# Exercise prompt:
What follows is a listing; restate every line of it word for word.

# The data:
# # # # #
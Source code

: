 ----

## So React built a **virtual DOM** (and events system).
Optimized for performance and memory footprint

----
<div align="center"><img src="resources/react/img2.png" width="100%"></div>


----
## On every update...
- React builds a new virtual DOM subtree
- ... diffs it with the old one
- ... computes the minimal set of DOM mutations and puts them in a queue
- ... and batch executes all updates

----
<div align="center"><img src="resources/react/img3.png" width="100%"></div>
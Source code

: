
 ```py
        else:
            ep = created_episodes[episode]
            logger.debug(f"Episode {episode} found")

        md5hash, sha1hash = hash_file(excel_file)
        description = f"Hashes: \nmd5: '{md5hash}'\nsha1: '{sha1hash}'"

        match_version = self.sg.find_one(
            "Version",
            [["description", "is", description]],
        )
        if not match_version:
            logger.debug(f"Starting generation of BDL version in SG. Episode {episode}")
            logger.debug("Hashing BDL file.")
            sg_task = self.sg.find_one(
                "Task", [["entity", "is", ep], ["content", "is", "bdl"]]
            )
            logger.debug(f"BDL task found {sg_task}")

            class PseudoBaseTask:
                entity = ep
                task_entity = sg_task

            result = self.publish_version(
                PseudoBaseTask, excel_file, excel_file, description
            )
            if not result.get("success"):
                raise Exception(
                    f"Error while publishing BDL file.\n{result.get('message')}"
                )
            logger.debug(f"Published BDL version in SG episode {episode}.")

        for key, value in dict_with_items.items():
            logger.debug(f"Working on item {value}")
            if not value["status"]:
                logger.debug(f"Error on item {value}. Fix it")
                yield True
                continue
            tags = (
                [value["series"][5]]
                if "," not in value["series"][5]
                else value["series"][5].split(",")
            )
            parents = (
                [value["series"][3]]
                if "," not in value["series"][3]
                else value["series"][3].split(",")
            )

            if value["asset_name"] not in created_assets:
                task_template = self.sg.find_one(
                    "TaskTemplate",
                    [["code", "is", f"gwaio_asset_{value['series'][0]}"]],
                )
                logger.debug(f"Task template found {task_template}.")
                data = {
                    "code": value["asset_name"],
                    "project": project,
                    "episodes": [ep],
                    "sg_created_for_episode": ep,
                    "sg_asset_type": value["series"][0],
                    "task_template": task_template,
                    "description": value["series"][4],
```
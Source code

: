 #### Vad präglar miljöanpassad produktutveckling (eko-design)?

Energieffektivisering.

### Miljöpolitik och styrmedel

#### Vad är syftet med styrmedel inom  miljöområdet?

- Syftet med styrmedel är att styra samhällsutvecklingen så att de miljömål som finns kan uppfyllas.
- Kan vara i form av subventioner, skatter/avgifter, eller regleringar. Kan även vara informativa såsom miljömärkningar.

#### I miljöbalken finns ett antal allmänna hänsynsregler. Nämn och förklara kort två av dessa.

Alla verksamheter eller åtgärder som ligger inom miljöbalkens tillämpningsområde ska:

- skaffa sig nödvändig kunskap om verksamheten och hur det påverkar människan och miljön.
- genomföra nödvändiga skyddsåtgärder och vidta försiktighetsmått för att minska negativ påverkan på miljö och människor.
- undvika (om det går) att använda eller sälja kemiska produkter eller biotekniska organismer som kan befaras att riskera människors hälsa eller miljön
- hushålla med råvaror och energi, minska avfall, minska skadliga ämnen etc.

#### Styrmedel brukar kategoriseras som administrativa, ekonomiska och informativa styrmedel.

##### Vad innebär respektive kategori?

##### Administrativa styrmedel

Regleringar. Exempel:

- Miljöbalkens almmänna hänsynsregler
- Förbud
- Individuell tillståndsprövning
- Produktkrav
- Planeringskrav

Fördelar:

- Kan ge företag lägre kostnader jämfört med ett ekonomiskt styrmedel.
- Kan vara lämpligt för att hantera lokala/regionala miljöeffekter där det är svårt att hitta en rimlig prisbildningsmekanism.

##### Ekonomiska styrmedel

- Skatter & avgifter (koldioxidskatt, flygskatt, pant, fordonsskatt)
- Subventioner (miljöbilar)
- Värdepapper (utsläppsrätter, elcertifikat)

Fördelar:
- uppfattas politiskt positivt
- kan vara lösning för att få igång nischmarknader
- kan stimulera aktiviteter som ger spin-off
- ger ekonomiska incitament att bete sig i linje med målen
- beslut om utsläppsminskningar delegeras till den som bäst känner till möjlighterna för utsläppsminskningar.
# # # # #
# Worked solution:
Source code

: ----

## So React built a **virtual DOM** (and events system).
Optimized for performance and memory footprint

----
<div align="center"><img src="resources/react/img2.png" width="100%"></div>


----
## On every update...
- React builds a new virtual DOM subtree
- ... diffs it with the old one
- ... computes the minimal set of DOM mutations and puts them in a queue
- ... and batch executes all updates

----
<div align="center"><img src="resources/react/img3.png" width="100%"></div>
Source code

:
 ```py
        else:
            ep = created_episodes[episode]
            logger.debug(f"Episode {episode} found")

        md5hash, sha1hash = hash_file(excel_file)
        description = f"Hashes: \nmd5: '{md5hash}'\nsha1: '{sha1hash}'"

        match_version = self.sg.find_one(
            "Version",
            [["description", "is", description]],
        )
        if not match_version:
            logger.debug(f"Starting generation of BDL version in SG. Episode {episode}")
            logger.debug("Hashing BDL file.")
            sg_task = self.sg.find_one(
                "Task", [["entity", "is", ep], ["content", "is", "bdl"]]
            )
            logger.debug(f"BDL task found {sg_task}")

            class PseudoBaseTask:
                entity = ep
                task_entity = sg_task

            result = self.publish_version(
                PseudoBaseTask, excel_file, excel_file, description
            )
            if not result.get("success"):
                raise Exception(
                    f"Error while publishing BDL file.\n{result.get('message')}"
                )
            logger.debug(f"Published BDL version in SG episode {episode}.")

        for key, value in dict_with_items.items():
            logger.debug(f"Working on item {value}")
            if not value["status"]:
                logger.debug(f"Error on item {value}. Fix it")
                yield True
                continue
            tags = (
                [value["series"][5]]
                if "," not in value["series"][5]
                else value["series"][5].split(",")
            )
            parents = (
                [value["series"][3]]
                if "," not in value["series"][3]
                else value["series"][3].split(",")
            )

            if value["asset_name"] not in created_assets:
                task_template = self.sg.find_one(
                    "TaskTemplate",
                    [["code", "is", f"gwaio_asset_{value['series'][0]}"]],
                )
                logger.debug(f"Task template found {task_template}.")
                data = {
                    "code": value["asset_name"],
                    "project": project,
                    "episodes": [ep],
                    "sg_created_for_episode": ep,
                    "sg_asset_type": value["series"][0],
                    "task_template": task_template,
                    "description": value["series"][4],
```
Source code

: #### Vad präglar miljöanpassad produktutveckling (eko-design)?

Energieffektivisering.

### Miljöpolitik och styrmedel

#### Vad är syftet med styrmedel inom  miljöområdet?

- Syftet med styrmedel är att styra samhällsutvecklingen så att de miljömål som finns kan uppfyllas.
- Kan vara i form av subventioner, skatter/avgifter, eller regleringar. Kan även vara informativa såsom miljömärkningar.

#### I miljöbalken finns ett antal allmänna hänsynsregler. Nämn och förklara kort två av dessa.

Alla verksamheter eller åtgärder som ligger inom miljöbalkens tillämpningsområde ska:

- skaffa sig nödvändig kunskap om verksamheten och hur det påverkar människan och miljön.
- genomföra nödvändiga skyddsåtgärder och vidta försiktighetsmått för att minska negativ påverkan på miljö och människor.
- undvika (om det går) att använda eller sälja kemiska produkter eller biotekniska organismer som kan befaras att riskera människors hälsa eller miljön
- hushålla med råvaror och energi, minska avfall, minska skadliga ämnen etc.

#### Styrmedel brukar kategoriseras som administrativa, ekonomiska och informativa styrmedel.

##### Vad innebär respektive kategori?

##### Administrativa styrmedel

Regleringar. Exempel:

- Miljöbalkens almmänna hänsynsregler
- Förbud
- Individuell tillståndsprövning
- Produktkrav
- Planeringskrav

Fördelar:

- Kan ge företag lägre kostnader jämfört med ett ekonomiskt styrmedel.
- Kan vara lämpligt för att hantera lokala/regionala miljöeffekter där det är svårt att hitta en rimlig prisbildningsmekanism.

##### Ekonomiska styrmedel

- Skatter & avgifter (koldioxidskatt, flygskatt, pant, fordonsskatt)
- Subventioner (miljöbilar)
- Värdepapper (utsläppsrätter, elcertifikat)

Fördelar:
- uppfattas politiskt positivt
- kan vara lösning för att få igång nischmarknader
- kan stimulera aktiviteter som ger spin-off
- ger ekonomiska incitament att bete sig i linje med målen
- beslut om utsläppsminskningar delegeras till den som bäst känner till möjlighterna för utsläppsminskningar.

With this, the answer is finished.